Jorge Costilla, known as "El Coss," was paraded before reporters in Mexico City on Thursday, a day after his capture along with five other alleged
drug traffickers in the port city of Tampico on Mexico's violent border state of Tamaulipas.
Navy Adm. Jose Luis Vergara said the beefy and mustachioed Mr. Costilla didn't put up any resistance in the operation, carried out by 30 marines. It
was the second capture of a Gulf Cartel chief in a month. Last week, the Navy captured Mario Cárdenas, known as "Fatso," also in Tamaulipas.
The capture of Mr. Costilla, a former policeman, leaves the Gulf Cartel, which once had undisputed control of drug routes to the U.S. along Mexico's
Gulf Coast, without its top leader.
But the cartel, which traffics mostly in cocaine and marijuana, has been bled by a brutal turf war with the Zetas, a rival cartel composed of former
Gulf Cartel enforcers who broke with their one time employers in 2010.
"The arrest of Jorge Costilla leaves leaderless the Gulf Cartel, and could be a debacle for the group," said Guadalupe Correa-Cabrera, an expert on
the state of Tamaulipas at the University of Texas at Brownsville.
The capture was the latest feather in the cap for Mexico's Navy, a far smaller outfit than the country's army but the branch of Mexico's armed
services that works most closely with the U.S.
The Navy was also responsible for the 2009 killing of Arturo Beltrán Leyva, the head of a major crime group. A year later, it killed Antonio Cárdenas,
known as "Tony Tormenta," then head of the Gulf Cartel.
"The Navy/Marines pull off yet another successful operation thanks to careful planning, accurate intelligence and cooperation with allies," said
George Grayson, a Mexico expert at the College of William & Mary, in an email.
Despite the blow, the cartel has deep ties with Tamaulipas's local political and economic establishment and could easily regenerate itself, said
Carlos Flores, an expert on drug trafficking and Tamaulipas at CIESAS, an academic research center in Mexico City.
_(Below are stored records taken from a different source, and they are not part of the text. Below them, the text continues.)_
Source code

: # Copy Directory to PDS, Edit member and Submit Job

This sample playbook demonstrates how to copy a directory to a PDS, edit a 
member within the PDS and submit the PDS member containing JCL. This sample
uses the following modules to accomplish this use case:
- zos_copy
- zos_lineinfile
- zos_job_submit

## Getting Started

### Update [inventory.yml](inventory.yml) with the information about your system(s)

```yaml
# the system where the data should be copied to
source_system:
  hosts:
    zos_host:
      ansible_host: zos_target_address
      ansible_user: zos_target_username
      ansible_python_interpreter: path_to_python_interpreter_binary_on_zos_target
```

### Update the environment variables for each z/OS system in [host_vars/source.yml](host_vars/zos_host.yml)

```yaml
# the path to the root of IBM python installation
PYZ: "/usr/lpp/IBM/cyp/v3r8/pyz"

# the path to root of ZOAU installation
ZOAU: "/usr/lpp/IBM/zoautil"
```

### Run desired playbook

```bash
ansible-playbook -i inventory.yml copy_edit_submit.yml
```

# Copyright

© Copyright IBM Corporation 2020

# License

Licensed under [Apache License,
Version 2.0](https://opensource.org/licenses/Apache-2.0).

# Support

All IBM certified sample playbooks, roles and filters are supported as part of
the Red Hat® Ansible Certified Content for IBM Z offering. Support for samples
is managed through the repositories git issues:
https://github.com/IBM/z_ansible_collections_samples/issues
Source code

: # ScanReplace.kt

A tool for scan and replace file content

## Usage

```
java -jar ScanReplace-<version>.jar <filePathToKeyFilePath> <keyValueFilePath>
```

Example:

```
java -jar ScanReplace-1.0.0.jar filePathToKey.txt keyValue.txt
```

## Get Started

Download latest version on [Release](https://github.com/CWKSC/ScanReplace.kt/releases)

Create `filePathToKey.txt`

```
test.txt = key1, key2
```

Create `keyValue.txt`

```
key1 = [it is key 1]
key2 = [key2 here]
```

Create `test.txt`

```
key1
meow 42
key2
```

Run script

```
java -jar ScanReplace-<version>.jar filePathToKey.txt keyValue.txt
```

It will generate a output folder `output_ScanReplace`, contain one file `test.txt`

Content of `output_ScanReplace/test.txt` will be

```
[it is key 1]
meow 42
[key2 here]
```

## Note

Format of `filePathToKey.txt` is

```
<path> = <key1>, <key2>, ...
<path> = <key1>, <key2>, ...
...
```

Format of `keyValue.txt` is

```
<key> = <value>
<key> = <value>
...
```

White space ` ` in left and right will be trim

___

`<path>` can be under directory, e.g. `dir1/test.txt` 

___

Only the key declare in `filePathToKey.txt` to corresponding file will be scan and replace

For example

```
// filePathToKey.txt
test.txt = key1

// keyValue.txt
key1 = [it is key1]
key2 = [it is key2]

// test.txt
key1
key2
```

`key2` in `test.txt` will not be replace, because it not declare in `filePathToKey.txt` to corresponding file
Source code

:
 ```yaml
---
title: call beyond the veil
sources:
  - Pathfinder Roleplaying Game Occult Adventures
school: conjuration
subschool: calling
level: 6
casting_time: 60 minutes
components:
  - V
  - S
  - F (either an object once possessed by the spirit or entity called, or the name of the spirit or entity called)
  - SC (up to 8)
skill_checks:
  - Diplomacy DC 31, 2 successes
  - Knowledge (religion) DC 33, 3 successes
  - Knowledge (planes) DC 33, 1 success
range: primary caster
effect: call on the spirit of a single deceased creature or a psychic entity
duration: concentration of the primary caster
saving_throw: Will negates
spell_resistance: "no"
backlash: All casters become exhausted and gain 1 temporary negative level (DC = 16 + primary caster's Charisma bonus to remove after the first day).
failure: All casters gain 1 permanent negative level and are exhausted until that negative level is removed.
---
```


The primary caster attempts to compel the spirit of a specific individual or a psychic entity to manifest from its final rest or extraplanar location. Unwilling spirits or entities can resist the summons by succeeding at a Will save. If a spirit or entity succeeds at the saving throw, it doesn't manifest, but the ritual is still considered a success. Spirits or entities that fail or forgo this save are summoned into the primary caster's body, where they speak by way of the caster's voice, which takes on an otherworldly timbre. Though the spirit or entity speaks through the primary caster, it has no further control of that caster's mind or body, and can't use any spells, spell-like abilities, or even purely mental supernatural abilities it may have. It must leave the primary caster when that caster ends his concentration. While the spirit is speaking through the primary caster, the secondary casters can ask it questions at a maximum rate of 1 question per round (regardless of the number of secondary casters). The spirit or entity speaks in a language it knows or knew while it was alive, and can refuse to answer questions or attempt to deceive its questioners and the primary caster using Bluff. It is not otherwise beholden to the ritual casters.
The cartel had its beginnings decades ago as an organization which smuggled electric appliances and other goods into Mexico when the country had a
protected economy. Cartel leaders have had close relations with Tamaulipas's power structure ever since, Mr. Flores said.
Mr. Costilla's detention could lead to greater violence in the state as the Zetas take advantage of the capture to press their fight against the Gulf
Cartel, going after its strongholds in Tampico and Matamoros, Ms. Correa-Cabrera and Mr. Flores said.
More than 60,000 people have died since outgoing President Felipe Calderón sent out army troops and federal police to reclaim large areas of Mexico
under the control of the Gulf Cartel and other organized crime groups.
While Mr. Calderón's campaign has been successful in killing or capturing many of the leaders of the different groups, in many cases this has led to
increased violence as the groups have splintered amid struggles for succession.
In Tamaulipas, drug-related murders soared to 1,209 in 2010 from 90 in 2009 after the turf war broke out between the Gulf Cartel and the Zetas.
Since then, the Gulf Cartel has allied itself with the Sinaloa Cartel, which is the country's most powerful crime organization, led by Joaquín "El
Chapo" Guzmán, in an attempt to destroy the Zetas.
In recent months, much of the drug violence has been centered in the city of Nuevo Laredo, across from Laredo, Texas. Mostly under Zeta control, Nuevo
Laredo faces an onslaught from the Sinaloa cartel.
"El Chapo emerges as the big winner, because of the further weakening of the divided Gulf Cartel, beset by recent captures," said Mr. Grayson.
Alberto Islas, a Mexico City-based security expert, said he expects Mr. Costilla will be extradited to the U.S., where he has twice been indicted on a
charge of drug trafficking.
Mr. Costilla could be a fount of information about corruption at both the state and federal level in Tamaulipas, a bastion of the Institutional
Revolutionary Party, or PRI, Mr. Islas said.
The PRI's Enrique Peña Nieto won July's presidential election in Mexico and will be sworn in as president in December.
In 2006, the FBI put out wanted posters of Mr. Costilla, wearing a white cowboy hat, and offering a $5 million reward for information leading to his
capture. Mexico also had a $3 million reward for Mr. Costilla's capture."